KABARBURSA.COM – Harga minyak dunia bergerak stabil pada perdagangan Kamis waktu New York, 30 Oktober 2025. Pergerakan landai minyak sepertinya menjadi tanda kelelahan seminggu diwarnai ketegangan antara sentimen geopolitik, kebijakan moneter, dan dinamika pasokan global.
Di pasar internasional, minyak mentah Brent hanya naik tipis 8 sen atau 0,1 persen ke USD65,00 per barel. Sementara acuan Amerika Serikat, West Texas Intermediate (WTI), menguat 9 sen ke USD60,57 per barel.
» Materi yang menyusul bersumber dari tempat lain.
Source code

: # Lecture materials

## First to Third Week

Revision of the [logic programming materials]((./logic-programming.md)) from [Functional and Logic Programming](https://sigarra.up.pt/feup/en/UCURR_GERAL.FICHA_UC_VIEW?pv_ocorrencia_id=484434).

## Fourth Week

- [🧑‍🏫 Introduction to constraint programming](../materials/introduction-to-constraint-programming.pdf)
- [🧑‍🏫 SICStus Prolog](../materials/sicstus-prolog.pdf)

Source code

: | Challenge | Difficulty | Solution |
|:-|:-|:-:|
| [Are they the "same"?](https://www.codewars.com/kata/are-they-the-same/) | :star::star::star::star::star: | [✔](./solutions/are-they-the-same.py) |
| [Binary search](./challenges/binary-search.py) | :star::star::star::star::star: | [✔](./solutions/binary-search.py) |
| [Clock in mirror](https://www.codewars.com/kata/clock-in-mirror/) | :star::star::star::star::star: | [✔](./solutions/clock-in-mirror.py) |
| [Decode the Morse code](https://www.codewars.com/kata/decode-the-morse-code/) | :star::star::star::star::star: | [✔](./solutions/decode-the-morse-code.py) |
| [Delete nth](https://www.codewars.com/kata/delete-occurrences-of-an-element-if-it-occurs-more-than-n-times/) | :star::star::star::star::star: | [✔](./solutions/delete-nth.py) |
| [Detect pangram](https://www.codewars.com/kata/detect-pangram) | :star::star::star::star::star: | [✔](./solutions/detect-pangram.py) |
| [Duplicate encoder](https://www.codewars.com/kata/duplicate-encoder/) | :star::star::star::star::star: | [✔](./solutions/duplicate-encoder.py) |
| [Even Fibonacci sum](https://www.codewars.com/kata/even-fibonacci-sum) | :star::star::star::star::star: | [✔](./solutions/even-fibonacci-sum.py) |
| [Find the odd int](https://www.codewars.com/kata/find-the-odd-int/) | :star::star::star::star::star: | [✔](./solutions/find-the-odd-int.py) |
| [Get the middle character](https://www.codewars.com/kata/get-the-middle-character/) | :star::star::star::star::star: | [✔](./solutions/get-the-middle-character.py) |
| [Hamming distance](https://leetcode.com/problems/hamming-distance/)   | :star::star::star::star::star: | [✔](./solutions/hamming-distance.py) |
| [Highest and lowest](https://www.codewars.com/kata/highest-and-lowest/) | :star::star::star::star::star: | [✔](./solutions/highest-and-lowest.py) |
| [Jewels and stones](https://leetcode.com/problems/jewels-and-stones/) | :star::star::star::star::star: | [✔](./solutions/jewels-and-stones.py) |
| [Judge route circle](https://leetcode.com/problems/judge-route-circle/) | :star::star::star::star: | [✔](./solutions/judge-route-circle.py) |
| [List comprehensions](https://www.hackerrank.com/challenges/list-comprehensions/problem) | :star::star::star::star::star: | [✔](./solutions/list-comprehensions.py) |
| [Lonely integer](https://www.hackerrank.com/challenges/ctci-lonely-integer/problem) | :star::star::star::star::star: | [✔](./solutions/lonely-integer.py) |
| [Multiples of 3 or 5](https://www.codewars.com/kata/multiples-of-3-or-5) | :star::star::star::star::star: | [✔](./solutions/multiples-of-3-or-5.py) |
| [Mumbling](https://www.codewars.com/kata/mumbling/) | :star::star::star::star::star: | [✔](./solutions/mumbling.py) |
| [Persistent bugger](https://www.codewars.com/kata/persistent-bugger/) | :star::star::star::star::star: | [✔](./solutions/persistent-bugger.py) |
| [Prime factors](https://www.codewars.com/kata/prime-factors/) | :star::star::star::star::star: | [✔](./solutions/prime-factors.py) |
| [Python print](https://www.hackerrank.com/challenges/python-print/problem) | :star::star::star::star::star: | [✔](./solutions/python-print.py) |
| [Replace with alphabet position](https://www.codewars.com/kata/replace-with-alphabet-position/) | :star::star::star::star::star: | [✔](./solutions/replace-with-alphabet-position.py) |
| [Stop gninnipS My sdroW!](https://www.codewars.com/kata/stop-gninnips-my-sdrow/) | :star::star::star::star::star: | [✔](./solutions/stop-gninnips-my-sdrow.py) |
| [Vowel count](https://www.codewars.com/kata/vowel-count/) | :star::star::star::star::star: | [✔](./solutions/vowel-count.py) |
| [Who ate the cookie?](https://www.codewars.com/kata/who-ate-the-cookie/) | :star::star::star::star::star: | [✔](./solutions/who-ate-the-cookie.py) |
Pasar sepertinya masih hati-hati dengan sikap Presiden AS Donald Trump dan Presiden China Xi Jinping. Meskipun keduanya dikabarkan menyepakati “gencatan dagang” di Korea Selatan, di mana Trump menurunkan tarif impor China dari 57 persen menjadi 47 persen, dan Beijing berjanji akan membeli lebih banyak kedelai serta menjaga ekspor logam tanah jarang, analis menilainya lebih bersifat politis ketimbang fundamental.
Analis PVM Tamas Varga bahkan menilai langkah itu hanyalah upaya menenangkan tensi, bukan perubahan struktural dalam hubungan ekonomi kedua negara.
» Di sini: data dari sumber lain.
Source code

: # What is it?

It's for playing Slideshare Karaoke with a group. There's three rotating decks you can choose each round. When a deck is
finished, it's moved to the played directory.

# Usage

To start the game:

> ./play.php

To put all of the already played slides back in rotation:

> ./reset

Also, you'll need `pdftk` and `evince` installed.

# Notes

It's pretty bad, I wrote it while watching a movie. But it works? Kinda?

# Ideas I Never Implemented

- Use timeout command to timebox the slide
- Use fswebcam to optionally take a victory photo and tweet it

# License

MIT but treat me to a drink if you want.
Keputusan The Fed Dukung Kenaikan Harga Minyak
Dari sisi makro, kebijakan The Fed menjadi sorotan. Usai memangkas suku bunga acuan sesuai ekspektasi pasar, namun sinyal pemangkasan terakhir muncul ke permukaan.
Bagi komoditas seperti minyak, langkah itu bisa menjadi pedang bermata dua. Di satu sisi, suku bunga rendah menurunkan biaya pinjaman dan berpotensi mendorong permintaan energi. Di sisi lain, sinyal bahwa siklus pemangkasan telah berakhir menahan euforia di pasar risiko.
Kepala Ekonom Rystad Energy Claudio Galimberti, menilai serupa hal tersebut. Menurut dia, langkah ini menandai fase “reflasi bertahap” yang lebih mendukung komoditas sensitif terhadap pertumbuhan ekonomi, termasuk minyak.
Namun, kabar dari sisi korporasi menunjukkan tekanan belum hilang. Shell dan TotalEnergies melaporkan penurunan laba kuartalan masing-masing 10 persen dan 2 persen akibat harga minyak yang lebih rendah, meskipun kinerja divisi gas Shell masih mampu menahan penurunan lebih dalam.
SCB dan BoJ Tahan Suku Bunga
Sementara itu, di Eropa dan Asia, Bank Sentral Eropa (ECB) dan Bank of Japan (BoJ) memilih bertahan dengan suku bunga tetap. Data ekonomi zona euro menunjukkan pertumbuhan sedikit lebih baik dari perkiraan, meski ekonomi Jerman masih stagnan.
Situasi ini menandakan bahwa pemulihan global masih rapuh, dan permintaan minyak belum menunjukkan akselerasi kuat.
Dari sisi fundamental, pasar tetap dibayangi oleh kekhawatiran kelebihan pasokan. Produksi minyak mentah AS mencatat rekor baru, mencapai 13,6 juta barel per hari pekan lalu. Lonjakan ini membuat kedua acuan harga, Brent dan WTI, tertekan sekitar 3 persen sepanjang Oktober.
Rencana Tambahan Pasokan OPEC+ Tekan Harga Minyak
Tekanan bertambah menjelang pertemuan OPEC+ pada 2 November, di mana aliansi produsen minyak dunia itu diperkirakan menambah pasokan 137.000 barel per hari untuk Desember. Sejak pertengahan tahun, kelompok tersebut telah menaikkan target produksi lebih dari 2,7 juta barel per hari, setara 2,5 persen dari total suplai global.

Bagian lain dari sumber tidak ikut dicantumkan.